Asia to Remain ‘Mother of Batteries’, Producing 1 TWh pa by 2025: Rystad

Asia to Remain ‘Mother of Batteries’, Producing 1 TWh pa by 2025: Rystad

In its monthly energy transition report, Rystad Energy has found that Asia, is, and will remain the mother of batteries over the coming decade. 

The report details that the world’s current total battery cell production capacity is about to exit 2020 at around 617 gigawatt-hours (GWh) per year. Most of this capacity, 516 GWh, comes from producing facilities in Asia. Europe follows with 61 GWh and North America with 40 GWh of production capacity.

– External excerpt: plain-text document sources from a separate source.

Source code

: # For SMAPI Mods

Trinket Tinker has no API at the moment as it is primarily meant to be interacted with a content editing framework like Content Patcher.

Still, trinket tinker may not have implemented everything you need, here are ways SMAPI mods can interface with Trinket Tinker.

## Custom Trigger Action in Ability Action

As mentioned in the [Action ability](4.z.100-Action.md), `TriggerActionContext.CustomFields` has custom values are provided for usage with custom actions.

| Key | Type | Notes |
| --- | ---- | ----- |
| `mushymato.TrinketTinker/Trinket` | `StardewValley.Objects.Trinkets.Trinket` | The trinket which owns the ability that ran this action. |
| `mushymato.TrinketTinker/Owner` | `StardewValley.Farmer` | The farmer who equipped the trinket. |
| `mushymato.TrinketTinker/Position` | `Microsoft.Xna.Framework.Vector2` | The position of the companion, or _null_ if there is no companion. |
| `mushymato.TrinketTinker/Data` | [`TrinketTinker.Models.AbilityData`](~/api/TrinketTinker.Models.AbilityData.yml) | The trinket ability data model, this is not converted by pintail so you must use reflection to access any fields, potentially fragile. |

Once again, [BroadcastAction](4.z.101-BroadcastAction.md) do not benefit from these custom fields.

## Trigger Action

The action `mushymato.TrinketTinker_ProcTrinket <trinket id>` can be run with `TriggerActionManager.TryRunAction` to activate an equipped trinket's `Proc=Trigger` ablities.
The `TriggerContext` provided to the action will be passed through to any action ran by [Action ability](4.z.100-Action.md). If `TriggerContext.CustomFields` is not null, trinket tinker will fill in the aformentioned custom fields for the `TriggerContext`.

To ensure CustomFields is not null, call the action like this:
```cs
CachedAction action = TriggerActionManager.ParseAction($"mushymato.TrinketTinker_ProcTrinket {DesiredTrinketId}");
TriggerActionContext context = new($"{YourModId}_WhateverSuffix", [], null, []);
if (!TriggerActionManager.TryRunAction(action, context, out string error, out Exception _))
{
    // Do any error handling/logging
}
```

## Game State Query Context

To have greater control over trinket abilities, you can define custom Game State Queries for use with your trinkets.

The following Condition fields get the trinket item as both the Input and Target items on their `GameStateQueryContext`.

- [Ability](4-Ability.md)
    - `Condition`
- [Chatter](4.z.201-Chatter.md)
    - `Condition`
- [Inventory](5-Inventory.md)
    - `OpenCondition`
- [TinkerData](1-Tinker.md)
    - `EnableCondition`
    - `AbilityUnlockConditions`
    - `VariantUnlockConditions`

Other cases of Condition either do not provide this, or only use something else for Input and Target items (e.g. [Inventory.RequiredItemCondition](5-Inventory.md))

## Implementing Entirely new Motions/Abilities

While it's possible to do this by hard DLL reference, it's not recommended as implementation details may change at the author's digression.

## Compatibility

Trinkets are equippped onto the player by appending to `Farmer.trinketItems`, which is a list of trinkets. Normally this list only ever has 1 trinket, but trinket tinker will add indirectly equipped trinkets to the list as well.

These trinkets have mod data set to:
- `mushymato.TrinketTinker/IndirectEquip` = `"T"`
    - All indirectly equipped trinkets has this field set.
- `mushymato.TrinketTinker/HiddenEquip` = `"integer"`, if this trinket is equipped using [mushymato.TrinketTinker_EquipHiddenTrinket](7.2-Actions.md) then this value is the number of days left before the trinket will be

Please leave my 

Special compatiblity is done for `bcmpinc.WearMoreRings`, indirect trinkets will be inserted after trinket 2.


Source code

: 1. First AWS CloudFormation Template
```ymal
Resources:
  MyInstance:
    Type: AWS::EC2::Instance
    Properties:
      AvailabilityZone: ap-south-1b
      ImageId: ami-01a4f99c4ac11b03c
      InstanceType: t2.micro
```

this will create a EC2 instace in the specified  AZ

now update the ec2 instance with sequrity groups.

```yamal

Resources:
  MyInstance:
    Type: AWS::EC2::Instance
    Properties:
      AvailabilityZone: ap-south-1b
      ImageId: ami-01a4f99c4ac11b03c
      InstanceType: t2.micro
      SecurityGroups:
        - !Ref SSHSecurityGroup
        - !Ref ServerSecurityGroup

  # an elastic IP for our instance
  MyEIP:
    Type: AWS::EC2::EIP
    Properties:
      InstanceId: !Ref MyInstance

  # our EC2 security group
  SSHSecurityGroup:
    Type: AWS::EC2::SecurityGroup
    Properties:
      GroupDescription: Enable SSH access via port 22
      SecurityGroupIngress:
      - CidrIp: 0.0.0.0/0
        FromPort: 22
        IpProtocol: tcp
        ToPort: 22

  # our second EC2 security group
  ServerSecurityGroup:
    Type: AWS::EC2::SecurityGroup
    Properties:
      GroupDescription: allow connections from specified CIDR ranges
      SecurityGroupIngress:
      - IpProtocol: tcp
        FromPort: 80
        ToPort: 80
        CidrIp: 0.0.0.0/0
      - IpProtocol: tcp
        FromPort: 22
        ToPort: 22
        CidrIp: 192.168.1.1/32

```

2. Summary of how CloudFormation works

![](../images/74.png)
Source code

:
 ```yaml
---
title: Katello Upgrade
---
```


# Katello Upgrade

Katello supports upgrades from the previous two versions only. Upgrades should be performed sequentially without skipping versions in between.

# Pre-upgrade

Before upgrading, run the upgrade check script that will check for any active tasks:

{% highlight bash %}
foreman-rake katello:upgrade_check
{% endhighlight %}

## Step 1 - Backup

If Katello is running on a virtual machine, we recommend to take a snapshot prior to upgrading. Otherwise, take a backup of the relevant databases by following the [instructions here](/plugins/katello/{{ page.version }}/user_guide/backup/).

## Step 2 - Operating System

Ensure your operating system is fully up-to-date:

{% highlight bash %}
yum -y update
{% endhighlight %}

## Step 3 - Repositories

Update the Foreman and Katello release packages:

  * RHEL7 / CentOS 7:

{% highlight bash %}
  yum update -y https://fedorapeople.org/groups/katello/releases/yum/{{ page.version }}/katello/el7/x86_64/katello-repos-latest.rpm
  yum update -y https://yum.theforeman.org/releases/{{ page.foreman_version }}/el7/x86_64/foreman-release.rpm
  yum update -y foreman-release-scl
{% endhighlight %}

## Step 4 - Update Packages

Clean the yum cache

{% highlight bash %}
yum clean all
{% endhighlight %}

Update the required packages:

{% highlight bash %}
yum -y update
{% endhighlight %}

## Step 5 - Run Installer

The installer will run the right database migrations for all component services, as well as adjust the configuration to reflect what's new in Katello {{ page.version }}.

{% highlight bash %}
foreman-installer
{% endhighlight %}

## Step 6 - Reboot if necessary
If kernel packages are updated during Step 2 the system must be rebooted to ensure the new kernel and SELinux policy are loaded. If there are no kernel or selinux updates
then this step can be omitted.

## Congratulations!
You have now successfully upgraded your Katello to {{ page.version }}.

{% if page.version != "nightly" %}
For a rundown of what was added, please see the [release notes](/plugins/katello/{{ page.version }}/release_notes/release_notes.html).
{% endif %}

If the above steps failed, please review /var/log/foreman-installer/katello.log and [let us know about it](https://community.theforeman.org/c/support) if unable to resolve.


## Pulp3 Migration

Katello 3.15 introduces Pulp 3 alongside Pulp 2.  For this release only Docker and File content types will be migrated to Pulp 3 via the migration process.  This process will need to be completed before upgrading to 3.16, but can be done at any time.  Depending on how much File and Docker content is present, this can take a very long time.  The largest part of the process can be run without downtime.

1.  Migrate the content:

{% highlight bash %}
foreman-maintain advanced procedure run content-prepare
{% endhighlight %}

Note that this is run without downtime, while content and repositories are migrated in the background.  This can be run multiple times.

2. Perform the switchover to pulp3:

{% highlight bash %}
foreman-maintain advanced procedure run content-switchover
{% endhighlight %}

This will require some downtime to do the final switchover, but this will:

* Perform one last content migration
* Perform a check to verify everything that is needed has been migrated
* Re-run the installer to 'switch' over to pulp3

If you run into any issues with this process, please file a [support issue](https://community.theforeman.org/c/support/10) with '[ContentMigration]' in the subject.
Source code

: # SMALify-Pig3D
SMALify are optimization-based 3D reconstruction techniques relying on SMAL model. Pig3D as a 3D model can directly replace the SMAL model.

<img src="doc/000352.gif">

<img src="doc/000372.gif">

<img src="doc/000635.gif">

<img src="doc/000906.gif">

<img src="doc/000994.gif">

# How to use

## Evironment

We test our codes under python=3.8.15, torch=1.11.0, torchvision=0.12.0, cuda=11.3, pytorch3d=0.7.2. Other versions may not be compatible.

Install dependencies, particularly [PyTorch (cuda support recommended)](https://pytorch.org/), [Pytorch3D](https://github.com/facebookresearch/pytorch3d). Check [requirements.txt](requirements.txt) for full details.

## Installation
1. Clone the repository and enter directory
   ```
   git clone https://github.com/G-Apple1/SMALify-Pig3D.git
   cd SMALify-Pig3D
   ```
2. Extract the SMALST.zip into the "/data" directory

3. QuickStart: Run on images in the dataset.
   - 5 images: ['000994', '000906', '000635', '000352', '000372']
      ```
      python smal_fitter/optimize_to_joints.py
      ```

Existing sanctioning is set to create a boom in capacity for Europe and North America towards 2025, while Asia’s capacity is also set to expand, dwarfing other continents, and securing its place as the ‘mother of batteries’. In 2025, Asia’s production capacity is set to double to around 1 terawatt hour (TWh) per annum. Europe will follow with around 0.33 TWh and North America with around 0.14 TWh.

Asia Mother of Batteries

The report then goes on to add that currently, the world’s battery cell producing capacity by far exceeds global demand, which is limited to around 140 GWh per year. However, as the electrification of road transport accelerates and with added battery demand from grid storage projects and marine applications, the world is now ahead of a ground-breaking demand boom, which will already create a battery cell supply shortfall from 2026, unless more production projects are sanctioned globally.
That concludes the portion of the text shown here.